In Other News: Judging by what I saw from CNN, it appears the Democrats won the post-night spin almost by default. Zell's speech and subsequent melt-down can't have played well with the middle, and it seems to have infuriated the left. With the right, of course, it was all red meat and further proof of the "liberal media". If this is, as Rove thinks, a battle to see who energized the base more, I'm thinking Bush is going to get -- at best -- a draw. The left was pretty fired up before last night's little hate-fest.
:: Morat 9:50 AM :: ::

:: Wednesday, September 01, 2004 ::

By their children....

Paul Glastris (currently guest posting over at Political Animal) made a rather interesting point about Jenna/Not Jenna's performance:
The Washington Monthly offices – where half the staff consists of
young writers and half of wiser (older) editors and business staff
with adolescent or young-adult children – is a perfect workshop to
(unscientifically) test a theory of mine: Young people don't read much
into the character of political children, but parents do. Beyond
arguing about the "hotness" quotient of the four daughters, the
under-30 crowd in the office didn't have much to say about the Bush
daughters' stand-up routine last night. The parents in the office,
however, gave us an earful -- comparing the attitude and conduct of
the presidential daughters with that of their own children. If you
watched the convention last night, I'll leave you to speculate on
their conclusions.
I hadn't really considered that, mostly because I was already rather familiar with the twin's lifestyle...and that of their father.
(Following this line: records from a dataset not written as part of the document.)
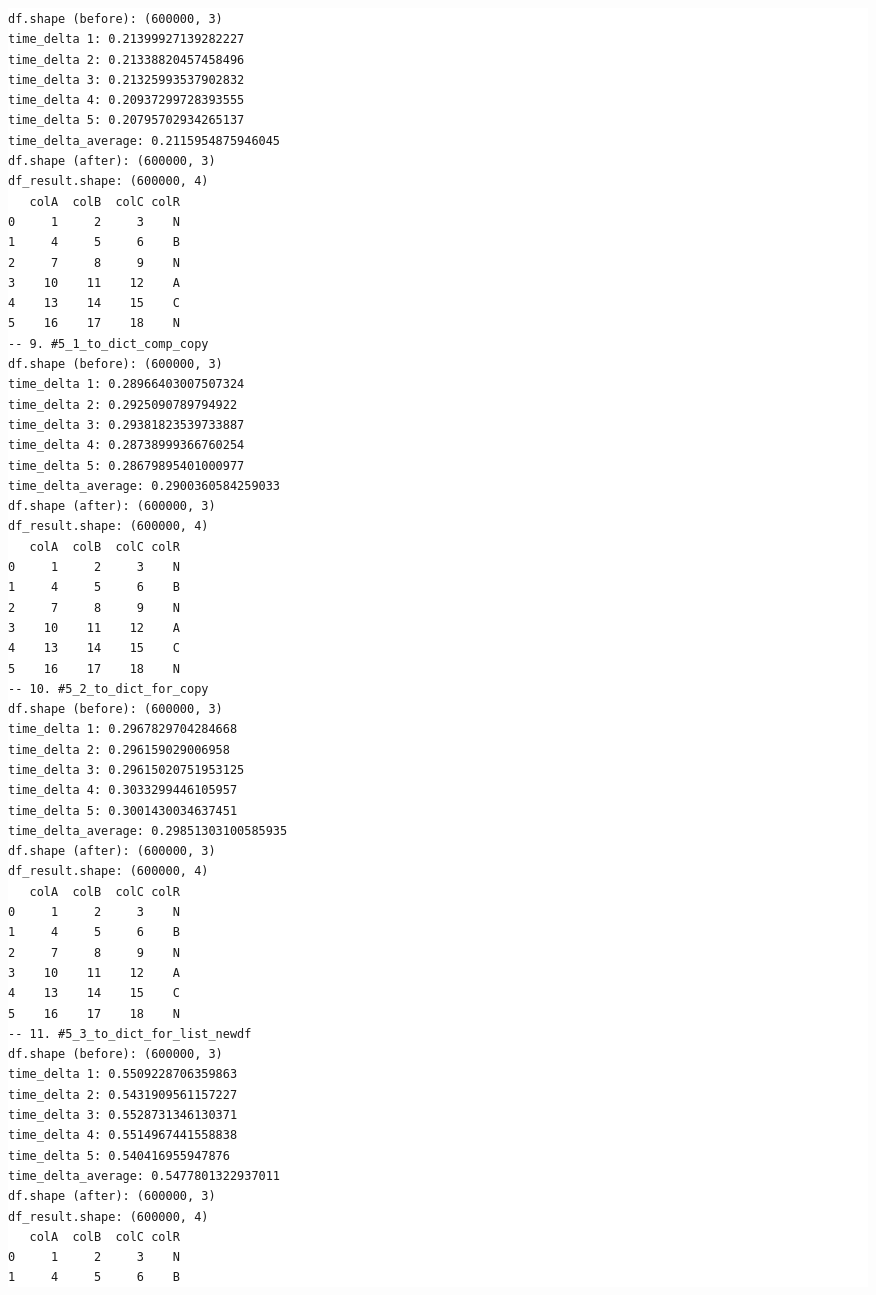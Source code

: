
```text
df.shape (before): (600000, 3)
time_delta 1: 0.21399927139282227
time_delta 2: 0.21338820457458496
time_delta 3: 0.21325993537902832
time_delta 4: 0.20937299728393555
time_delta 5: 0.20795702934265137
time_delta_average: 0.2115954875946045
df.shape (after): (600000, 3)
df_result.shape: (600000, 4)
   colA  colB  colC colR
0     1     2     3    N
1     4     5     6    B
2     7     8     9    N
3    10    11    12    A
4    13    14    15    C
5    16    17    18    N
-- 9. #5_1_to_dict_comp_copy
df.shape (before): (600000, 3)
time_delta 1: 0.28966403007507324
time_delta 2: 0.2925090789794922
time_delta 3: 0.29381823539733887
time_delta 4: 0.28738999366760254
time_delta 5: 0.28679895401000977
time_delta_average: 0.2900360584259033
df.shape (after): (600000, 3)
df_result.shape: (600000, 4)
   colA  colB  colC colR
0     1     2     3    N
1     4     5     6    B
2     7     8     9    N
3    10    11    12    A
4    13    14    15    C
5    16    17    18    N
-- 10. #5_2_to_dict_for_copy
df.shape (before): (600000, 3)
time_delta 1: 0.2967829704284668
time_delta 2: 0.296159029006958
time_delta 3: 0.29615020751953125
time_delta 4: 0.3033299446105957
time_delta 5: 0.3001430034637451
time_delta_average: 0.29851303100585935
df.shape (after): (600000, 3)
df_result.shape: (600000, 4)
   colA  colB  colC colR
0     1     2     3    N
1     4     5     6    B
2     7     8     9    N
3    10    11    12    A
4    13    14    15    C
5    16    17    18    N
-- 11. #5_3_to_dict_for_list_newdf
df.shape (before): (600000, 3)
time_delta 1: 0.5509228706359863
time_delta 2: 0.5431909561157227
time_delta 3: 0.5528731346130371
time_delta 4: 0.5514967441558838
time_delta 5: 0.540416955947876
time_delta_average: 0.5477801322937011
df.shape (after): (600000, 3)
df_result.shape: (600000, 4)
   colA  colB  colC colR
0     1     2     3    N
1     4     5     6    B
```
The well's already poisoned, so to speak.

But I can speak as a parent: I judge other parents by the way their kids behave, and sufficiently bad behavior by a child (or teenager) can prejudice me against the parents in ways difficult to overcome.

I'm wondering how many voters -- especially swing voters -- saw two girls who couldn't even muster a small amount of maturity for what is one of the most important and "grown-up" events of their lives. Especially when their parents are -- supposedly -- paragons of virtue and family values.

It might make them wonder if that's the family values they really want.
:: Morat 2:27 PM :: ::

A question..

Some blogger, pundit, or poster referred to Bush as being "that guy in the bar", the one that always has that really clever plan to "fix America" by returning to the Gold Standard, or invading Iraq, or outlawing gay people. The one whose alcohol fueled solutions always seem to sound good when you're half-drunk, but in the end are nothing more than ignorant rantings on a subject the "guy in the bar" knows exactly zilch about.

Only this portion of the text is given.